Nothing but an exact copy of the records is expected here.

BEGIN Information shown

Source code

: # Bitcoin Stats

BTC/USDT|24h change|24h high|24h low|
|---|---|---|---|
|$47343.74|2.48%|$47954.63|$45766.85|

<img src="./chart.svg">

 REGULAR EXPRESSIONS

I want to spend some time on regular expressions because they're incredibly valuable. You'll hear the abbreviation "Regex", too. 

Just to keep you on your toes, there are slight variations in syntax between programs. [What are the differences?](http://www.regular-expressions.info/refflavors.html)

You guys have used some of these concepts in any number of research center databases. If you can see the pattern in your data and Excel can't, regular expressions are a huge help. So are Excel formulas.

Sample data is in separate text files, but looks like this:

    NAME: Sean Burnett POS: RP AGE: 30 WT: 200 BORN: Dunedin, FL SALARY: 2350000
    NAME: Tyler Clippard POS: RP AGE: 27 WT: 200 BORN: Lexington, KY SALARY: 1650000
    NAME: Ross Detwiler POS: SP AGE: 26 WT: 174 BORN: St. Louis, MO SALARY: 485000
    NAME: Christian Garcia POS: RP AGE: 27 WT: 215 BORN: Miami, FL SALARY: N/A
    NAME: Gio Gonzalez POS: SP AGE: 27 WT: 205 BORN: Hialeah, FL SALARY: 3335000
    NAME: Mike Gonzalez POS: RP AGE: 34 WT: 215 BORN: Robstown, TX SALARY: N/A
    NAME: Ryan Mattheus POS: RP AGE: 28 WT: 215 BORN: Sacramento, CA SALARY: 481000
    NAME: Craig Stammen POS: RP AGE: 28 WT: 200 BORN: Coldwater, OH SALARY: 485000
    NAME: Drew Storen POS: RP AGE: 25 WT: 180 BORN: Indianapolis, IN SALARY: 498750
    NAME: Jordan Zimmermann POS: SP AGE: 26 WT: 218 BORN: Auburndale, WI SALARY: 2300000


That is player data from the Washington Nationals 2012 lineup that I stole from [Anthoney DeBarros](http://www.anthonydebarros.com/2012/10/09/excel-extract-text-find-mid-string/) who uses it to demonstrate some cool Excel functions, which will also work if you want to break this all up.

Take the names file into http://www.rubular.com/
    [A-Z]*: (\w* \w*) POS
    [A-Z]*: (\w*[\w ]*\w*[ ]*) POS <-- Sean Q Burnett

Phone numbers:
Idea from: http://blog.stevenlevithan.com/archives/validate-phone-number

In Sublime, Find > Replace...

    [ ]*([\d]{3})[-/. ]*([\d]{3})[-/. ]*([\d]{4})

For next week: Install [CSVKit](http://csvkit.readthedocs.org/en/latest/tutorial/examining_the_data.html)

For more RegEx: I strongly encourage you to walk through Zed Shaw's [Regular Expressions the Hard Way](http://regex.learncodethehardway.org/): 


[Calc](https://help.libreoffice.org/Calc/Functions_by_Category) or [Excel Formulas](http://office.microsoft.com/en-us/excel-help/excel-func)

END Information shown

> **Output**
Source code

: # Bitcoin Stats

BTC/USDT|24h change|24h high|24h low|
|---|---|---|---|
|$47343.74|2.48%|$47954.63|$45766.85|

<img src="./chart.svg">

 REGULAR EXPRESSIONS

I want to spend some time on regular expressions because they're incredibly valuable. You'll hear the abbreviation "Regex", too. 

Just to keep you on your toes, there are slight variations in syntax between programs. [What are the differences?](http://www.regular-expressions.info/refflavors.html)

You guys have used some of these concepts in any number of research center databases. If you can see the pattern in your data and Excel can't, regular expressions are a huge help. So are Excel formulas.

Sample data is in separate text files, but looks like this:

    NAME: Sean Burnett POS: RP AGE: 30 WT: 200 BORN: Dunedin, FL SALARY: 2350000
    NAME: Tyler Clippard POS: RP AGE: 27 WT: 200 BORN: Lexington, KY SALARY: 1650000
    NAME: Ross Detwiler POS: SP AGE: 26 WT: 174 BORN: St. Louis, MO SALARY: 485000
    NAME: Christian Garcia POS: RP AGE: 27 WT: 215 BORN: Miami, FL SALARY: N/A
    NAME: Gio Gonzalez POS: SP AGE: 27 WT: 205 BORN: Hialeah, FL SALARY: 3335000
    NAME: Mike Gonzalez POS: RP AGE: 34 WT: 215 BORN: Robstown, TX SALARY: N/A
    NAME: Ryan Mattheus POS: RP AGE: 28 WT: 215 BORN: Sacramento, CA SALARY: 481000
    NAME: Craig Stammen POS: RP AGE: 28 WT: 200 BORN: Coldwater, OH SALARY: 485000
    NAME: Drew Storen POS: RP AGE: 25 WT: 180 BORN: Indianapolis, IN SALARY: 498750
    NAME: Jordan Zimmermann POS: SP AGE: 26 WT: 218 BORN: Auburndale, WI SALARY: 2300000


That is player data from the Washington Nationals 2012 lineup that I stole from [Anthoney DeBarros](http://www.anthonydebarros.com/2012/10/09/excel-extract-text-find-mid-string/) who uses it to demonstrate some cool Excel functions, which will also work if you want to break this all up.

Take the names file into http://www.rubular.com/
    [A-Z]*: (\w* \w*) POS
    [A-Z]*: (\w*[\w ]*\w*[ ]*) POS <-- Sean Q Burnett

Phone numbers:
Idea from: http://blog.stevenlevithan.com/archives/validate-phone-number

In Sublime, Find > Replace...

    [ ]*([\d]{3})[-/. ]*([\d]{3})[-/. ]*([\d]{4})

For next week: Install [CSVKit](http://csvkit.readthedocs.org/en/latest/tutorial/examining_the_data.html)

For more RegEx: I strongly encourage you to walk through Zed Shaw's [Regular Expressions the Hard Way](http://regex.learncodethehardway.org/): 


[Calc](https://help.libreoffice.org/Calc/Functions_by_Category) or [Excel Formulas](http://office.microsoft.com/en-us/excel-help/excel-func)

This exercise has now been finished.